===== DATA FOR THIS EXERCISE =====

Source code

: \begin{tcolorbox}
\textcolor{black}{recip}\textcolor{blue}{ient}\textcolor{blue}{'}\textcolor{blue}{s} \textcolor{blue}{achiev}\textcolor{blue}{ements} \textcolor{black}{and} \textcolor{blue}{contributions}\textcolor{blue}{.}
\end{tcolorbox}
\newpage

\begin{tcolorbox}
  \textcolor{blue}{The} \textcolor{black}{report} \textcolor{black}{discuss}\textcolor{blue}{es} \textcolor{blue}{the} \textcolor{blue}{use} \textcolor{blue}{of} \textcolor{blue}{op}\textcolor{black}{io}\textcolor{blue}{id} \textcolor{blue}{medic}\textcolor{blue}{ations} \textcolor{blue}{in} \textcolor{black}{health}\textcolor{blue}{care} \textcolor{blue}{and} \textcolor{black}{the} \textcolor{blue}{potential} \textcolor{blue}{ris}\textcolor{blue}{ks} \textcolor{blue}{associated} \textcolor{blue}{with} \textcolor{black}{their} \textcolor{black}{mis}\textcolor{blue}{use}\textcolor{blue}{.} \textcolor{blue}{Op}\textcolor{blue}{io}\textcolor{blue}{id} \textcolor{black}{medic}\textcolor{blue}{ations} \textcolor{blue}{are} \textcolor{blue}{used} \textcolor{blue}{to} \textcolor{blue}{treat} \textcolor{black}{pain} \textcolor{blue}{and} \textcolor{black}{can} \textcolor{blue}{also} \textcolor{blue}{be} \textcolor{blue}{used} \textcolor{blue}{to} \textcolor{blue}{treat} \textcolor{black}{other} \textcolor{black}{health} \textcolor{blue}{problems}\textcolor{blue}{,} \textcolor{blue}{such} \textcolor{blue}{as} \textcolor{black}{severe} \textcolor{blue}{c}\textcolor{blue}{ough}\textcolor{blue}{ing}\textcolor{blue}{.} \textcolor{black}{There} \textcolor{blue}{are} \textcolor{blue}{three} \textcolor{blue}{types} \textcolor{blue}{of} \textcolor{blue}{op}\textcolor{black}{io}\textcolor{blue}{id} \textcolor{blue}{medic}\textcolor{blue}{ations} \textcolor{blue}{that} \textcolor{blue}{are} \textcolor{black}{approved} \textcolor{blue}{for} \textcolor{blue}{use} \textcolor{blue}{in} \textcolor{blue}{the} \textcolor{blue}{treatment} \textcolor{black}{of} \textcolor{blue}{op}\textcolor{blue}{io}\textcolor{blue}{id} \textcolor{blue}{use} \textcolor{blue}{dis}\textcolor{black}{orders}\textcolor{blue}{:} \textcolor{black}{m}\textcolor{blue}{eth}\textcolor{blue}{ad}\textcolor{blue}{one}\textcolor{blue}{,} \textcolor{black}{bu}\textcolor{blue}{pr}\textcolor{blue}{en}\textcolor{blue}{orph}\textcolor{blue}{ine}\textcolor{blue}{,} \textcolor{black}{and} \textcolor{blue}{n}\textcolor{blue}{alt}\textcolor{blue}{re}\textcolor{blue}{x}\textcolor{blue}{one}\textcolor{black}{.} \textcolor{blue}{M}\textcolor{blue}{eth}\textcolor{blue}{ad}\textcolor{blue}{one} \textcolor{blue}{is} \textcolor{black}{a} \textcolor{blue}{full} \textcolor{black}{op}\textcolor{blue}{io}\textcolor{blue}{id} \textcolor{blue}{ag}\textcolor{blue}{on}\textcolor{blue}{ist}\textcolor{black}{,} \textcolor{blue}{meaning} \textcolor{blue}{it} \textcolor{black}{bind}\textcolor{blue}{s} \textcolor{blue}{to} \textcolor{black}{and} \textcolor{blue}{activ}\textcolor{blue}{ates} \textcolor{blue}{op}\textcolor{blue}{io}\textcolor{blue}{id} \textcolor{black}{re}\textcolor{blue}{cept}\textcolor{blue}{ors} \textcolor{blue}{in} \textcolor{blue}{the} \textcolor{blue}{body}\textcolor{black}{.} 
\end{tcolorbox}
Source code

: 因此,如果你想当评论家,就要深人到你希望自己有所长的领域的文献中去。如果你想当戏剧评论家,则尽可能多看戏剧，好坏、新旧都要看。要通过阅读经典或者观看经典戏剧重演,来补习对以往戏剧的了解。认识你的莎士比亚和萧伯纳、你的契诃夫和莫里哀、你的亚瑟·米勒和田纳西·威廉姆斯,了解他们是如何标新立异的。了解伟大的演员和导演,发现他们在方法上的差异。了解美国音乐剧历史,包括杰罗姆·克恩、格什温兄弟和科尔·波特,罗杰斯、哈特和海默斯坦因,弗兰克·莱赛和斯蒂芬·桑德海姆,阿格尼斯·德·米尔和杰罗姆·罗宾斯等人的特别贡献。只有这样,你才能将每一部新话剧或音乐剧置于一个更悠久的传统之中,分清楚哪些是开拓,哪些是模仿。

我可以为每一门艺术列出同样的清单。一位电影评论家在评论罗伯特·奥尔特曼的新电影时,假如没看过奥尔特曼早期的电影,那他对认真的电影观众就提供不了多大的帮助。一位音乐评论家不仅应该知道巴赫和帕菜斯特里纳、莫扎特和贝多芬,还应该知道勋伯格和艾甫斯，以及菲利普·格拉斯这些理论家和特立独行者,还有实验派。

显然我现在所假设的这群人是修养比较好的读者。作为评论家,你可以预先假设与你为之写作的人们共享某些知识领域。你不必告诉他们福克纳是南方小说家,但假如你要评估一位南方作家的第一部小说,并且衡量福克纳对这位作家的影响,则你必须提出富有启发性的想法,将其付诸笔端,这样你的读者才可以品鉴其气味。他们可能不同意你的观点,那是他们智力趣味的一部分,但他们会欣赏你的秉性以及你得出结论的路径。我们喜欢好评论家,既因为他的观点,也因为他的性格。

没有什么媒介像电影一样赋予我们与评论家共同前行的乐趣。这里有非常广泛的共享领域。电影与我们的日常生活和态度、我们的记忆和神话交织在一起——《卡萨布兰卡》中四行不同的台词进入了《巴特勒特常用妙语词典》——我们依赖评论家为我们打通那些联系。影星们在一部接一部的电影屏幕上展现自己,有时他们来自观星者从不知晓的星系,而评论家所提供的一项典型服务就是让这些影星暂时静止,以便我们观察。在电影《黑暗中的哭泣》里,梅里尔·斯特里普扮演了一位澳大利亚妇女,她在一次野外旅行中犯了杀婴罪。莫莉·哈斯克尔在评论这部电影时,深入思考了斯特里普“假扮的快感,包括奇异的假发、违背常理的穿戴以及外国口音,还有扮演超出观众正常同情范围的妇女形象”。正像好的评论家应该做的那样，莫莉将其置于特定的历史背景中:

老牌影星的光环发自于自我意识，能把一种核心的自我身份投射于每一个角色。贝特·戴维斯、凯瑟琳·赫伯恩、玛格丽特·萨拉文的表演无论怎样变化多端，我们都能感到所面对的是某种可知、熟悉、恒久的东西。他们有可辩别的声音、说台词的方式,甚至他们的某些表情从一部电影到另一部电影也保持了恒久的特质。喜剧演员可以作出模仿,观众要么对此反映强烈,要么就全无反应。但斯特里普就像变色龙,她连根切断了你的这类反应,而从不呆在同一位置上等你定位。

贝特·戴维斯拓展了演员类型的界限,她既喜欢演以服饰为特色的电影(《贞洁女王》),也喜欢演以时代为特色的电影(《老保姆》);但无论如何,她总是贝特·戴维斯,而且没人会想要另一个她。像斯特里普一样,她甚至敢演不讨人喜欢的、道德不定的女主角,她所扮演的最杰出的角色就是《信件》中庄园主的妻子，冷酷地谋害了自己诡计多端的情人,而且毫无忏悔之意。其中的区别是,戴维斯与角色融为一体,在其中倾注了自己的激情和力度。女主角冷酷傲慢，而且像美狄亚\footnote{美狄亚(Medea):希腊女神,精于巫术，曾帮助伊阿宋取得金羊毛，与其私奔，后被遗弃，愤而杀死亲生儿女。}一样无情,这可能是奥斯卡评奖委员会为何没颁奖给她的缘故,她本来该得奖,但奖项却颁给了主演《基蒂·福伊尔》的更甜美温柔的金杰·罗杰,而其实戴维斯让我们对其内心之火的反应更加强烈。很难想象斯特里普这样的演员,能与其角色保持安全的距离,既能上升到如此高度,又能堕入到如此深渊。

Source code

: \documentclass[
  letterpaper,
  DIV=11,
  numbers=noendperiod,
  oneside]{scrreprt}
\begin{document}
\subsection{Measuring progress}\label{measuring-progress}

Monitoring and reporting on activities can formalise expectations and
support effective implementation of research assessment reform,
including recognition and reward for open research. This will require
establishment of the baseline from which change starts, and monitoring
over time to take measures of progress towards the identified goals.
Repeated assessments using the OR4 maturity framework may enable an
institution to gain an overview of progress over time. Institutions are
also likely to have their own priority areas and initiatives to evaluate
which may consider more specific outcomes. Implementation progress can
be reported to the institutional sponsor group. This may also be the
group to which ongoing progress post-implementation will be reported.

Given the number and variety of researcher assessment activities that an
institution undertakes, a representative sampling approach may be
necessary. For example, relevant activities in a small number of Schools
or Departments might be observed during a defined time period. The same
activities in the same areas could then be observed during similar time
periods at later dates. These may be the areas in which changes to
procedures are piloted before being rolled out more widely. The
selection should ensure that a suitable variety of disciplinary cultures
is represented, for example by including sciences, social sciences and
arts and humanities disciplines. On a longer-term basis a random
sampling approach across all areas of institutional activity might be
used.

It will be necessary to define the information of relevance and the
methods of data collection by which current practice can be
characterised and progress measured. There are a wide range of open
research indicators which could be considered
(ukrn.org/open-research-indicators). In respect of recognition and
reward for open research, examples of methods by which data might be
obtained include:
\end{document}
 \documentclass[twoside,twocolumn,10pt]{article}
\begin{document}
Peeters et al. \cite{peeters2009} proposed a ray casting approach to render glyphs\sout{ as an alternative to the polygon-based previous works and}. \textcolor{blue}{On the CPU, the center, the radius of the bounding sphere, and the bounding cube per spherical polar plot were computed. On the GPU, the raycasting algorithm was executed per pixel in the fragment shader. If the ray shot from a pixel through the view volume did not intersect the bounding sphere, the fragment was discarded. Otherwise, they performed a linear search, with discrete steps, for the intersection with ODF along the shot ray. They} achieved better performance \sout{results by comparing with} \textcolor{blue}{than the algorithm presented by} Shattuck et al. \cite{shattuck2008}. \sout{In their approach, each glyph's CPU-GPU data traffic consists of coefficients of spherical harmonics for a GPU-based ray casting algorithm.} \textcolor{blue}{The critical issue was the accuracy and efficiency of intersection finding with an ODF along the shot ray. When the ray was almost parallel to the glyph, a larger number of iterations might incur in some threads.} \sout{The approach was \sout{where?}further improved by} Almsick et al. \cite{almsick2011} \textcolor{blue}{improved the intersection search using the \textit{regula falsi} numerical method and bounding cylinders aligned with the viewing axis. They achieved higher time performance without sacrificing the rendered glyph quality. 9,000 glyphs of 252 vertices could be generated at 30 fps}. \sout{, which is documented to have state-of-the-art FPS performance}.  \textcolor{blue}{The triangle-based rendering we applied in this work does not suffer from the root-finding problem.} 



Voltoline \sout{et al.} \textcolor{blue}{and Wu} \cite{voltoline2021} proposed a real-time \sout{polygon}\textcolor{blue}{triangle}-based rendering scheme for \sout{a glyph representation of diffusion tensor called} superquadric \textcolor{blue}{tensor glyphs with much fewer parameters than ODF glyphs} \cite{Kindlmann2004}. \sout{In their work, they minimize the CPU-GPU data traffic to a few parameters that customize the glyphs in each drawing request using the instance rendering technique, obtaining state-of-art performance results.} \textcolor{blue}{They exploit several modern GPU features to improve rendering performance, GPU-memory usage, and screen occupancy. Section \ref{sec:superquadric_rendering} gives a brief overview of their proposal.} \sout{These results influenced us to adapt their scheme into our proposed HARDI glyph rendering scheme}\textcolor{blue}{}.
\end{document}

=====

### INSTRUCTIONS TO FOLLOW
Go through the entries above, and wherever a line holds the word "sampling", copy that line.

### SOLVED EXERCISE
institution undertakes, a representative sampling approach may be
sampling approach across all areas of institutional activity might be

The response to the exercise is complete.